For some reason or another, this neoconservative think tank wanted to put out the message that
they were trying to launch this, I would describe it almost like an information war against
Russia.
Not even just against the network, it was something I think deeper than that for them.
As you mentioned in the films, they need an enemy.
You have to have this enemy to unite the public in your quest for war, and Russia, God, since
the Cold War for decades now, that's always been our go to enemy.
'Oh, something's bad.
Russia did something that we ... We do the same thing elsewhere, but they're doing it,
so now we all have to be against it.
Americans unite.
We have to be ready to go to war with Putin.'
It's ridiculous when you consider some of the real foreign policy crises that we have
in this world right now.
We have areas that are being decimated by climate change, horrible dictators out there,
but the U.S. wants to be the police.
We want to say that you have to do exactly what we do, exactly what we say.

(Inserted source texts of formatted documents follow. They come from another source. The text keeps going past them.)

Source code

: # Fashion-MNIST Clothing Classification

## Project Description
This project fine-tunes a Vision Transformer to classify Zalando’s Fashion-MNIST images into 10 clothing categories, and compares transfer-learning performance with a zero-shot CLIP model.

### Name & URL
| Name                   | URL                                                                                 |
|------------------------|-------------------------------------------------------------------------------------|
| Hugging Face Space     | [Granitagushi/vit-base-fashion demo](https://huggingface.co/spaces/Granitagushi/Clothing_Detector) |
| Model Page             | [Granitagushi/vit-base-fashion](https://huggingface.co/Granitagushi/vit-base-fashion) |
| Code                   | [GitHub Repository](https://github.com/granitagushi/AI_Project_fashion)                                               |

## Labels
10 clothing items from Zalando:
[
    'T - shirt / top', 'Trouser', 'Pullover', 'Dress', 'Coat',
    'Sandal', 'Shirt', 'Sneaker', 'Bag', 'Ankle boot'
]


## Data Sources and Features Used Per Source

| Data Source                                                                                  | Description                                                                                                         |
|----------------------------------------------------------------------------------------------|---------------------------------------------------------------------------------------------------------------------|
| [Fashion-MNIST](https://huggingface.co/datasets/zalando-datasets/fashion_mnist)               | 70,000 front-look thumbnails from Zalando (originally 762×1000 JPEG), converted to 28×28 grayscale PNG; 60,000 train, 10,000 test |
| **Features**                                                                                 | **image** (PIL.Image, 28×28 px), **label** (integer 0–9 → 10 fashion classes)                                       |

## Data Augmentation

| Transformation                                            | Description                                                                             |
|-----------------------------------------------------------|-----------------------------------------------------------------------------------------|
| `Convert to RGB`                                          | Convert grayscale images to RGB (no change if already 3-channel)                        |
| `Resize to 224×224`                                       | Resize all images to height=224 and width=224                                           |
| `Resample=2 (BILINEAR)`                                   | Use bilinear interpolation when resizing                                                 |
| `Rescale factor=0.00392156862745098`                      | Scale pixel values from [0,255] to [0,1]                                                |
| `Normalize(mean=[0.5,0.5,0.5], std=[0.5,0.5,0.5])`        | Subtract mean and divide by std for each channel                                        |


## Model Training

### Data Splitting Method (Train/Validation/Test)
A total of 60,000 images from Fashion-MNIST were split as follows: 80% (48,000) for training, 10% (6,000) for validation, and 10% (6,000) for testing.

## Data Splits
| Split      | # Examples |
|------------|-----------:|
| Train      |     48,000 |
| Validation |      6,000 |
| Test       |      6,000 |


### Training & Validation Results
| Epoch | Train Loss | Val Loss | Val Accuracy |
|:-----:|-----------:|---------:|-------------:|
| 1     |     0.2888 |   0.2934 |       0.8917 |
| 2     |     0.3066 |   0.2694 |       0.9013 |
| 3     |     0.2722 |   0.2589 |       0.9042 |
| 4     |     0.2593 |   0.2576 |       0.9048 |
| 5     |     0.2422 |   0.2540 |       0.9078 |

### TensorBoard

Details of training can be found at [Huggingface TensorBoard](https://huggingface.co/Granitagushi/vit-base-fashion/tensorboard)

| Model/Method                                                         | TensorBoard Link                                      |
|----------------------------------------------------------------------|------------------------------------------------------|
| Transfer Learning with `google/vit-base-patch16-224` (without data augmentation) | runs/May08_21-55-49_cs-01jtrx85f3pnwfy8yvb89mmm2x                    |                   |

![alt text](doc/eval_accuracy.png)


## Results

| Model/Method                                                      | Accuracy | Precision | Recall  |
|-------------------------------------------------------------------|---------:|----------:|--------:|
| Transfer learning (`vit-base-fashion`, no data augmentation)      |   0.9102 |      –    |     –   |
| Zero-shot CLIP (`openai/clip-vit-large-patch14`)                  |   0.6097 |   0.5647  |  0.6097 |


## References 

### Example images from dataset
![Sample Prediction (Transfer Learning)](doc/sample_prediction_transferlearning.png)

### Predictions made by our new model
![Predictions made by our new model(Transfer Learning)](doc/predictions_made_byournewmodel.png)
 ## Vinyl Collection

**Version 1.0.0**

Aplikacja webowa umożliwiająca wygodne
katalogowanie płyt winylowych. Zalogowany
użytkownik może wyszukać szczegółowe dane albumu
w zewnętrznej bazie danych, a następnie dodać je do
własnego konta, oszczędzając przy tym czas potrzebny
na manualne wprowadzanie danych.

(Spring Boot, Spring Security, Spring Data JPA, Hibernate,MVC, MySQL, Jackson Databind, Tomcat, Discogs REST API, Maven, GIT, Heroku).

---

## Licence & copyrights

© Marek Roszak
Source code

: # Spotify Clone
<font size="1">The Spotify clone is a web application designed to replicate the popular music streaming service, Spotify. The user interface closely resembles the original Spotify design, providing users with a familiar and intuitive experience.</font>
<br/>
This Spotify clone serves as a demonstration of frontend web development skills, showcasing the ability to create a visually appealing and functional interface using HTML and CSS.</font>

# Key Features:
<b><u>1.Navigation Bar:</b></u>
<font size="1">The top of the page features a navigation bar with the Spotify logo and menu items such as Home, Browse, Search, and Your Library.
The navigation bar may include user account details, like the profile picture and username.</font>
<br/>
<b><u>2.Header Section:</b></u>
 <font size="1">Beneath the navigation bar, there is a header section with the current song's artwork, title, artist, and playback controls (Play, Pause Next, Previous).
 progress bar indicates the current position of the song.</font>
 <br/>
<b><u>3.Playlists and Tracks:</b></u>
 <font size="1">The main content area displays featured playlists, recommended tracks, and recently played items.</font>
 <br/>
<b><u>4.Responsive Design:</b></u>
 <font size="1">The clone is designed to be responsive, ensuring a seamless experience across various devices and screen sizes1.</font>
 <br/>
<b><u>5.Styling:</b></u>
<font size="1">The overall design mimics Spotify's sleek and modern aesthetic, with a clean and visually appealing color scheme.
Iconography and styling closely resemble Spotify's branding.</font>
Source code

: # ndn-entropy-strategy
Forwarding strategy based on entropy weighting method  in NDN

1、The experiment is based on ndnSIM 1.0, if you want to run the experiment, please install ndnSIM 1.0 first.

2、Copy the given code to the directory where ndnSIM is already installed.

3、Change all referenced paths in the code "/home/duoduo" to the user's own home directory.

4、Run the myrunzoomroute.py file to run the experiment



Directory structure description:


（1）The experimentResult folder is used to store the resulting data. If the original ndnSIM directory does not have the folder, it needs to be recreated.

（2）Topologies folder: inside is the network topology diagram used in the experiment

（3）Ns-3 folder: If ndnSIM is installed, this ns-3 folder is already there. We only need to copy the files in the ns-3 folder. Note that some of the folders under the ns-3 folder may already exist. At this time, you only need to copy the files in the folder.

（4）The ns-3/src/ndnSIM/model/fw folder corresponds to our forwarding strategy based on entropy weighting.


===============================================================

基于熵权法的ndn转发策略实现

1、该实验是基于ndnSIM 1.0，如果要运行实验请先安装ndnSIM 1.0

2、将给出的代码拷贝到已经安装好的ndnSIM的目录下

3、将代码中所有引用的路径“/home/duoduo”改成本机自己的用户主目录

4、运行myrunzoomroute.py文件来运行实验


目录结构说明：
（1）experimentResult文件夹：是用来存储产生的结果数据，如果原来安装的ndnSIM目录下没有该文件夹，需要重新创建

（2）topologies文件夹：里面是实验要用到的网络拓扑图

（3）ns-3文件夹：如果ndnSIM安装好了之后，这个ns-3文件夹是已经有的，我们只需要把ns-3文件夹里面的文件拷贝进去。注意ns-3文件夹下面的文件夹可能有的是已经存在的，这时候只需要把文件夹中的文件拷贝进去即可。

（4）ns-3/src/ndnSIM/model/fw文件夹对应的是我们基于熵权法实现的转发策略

You have to model yourselves after the United States, and we see how well that worked in
Iraq, rather than offering help.
I think that's the big problem, is that we've turned from a helpful nation into a war-hungry
nation.
What's interesting is there seems to be a weird neocon ... I would call it almost neocon
panic over the Trump presidency.
What's also interesting is I see a problem now, is a lot of Trump supporters are starting
to use the term neocon because they see that neocons are actually so upset over Trump,
and they're starting to use it.
I always get worried when a vitriolic, blowhard group of people starts using a valid term
like that, because there's always a danger of a word like that becoming meaningless and
becoming weaponized in the election cycle.
Robbie, film series is A Very Heavy Agenda.
Where can people find it?
They can get a DVD copy of it at averyheavyagenda.com.
It's a three-part series, so it's actually three different DVDs.
They can also watch it streaming online at the same website.
Excellent.
Robbie, thank you very much for talking with us today.
We appreciate it.
Thank you
for having me.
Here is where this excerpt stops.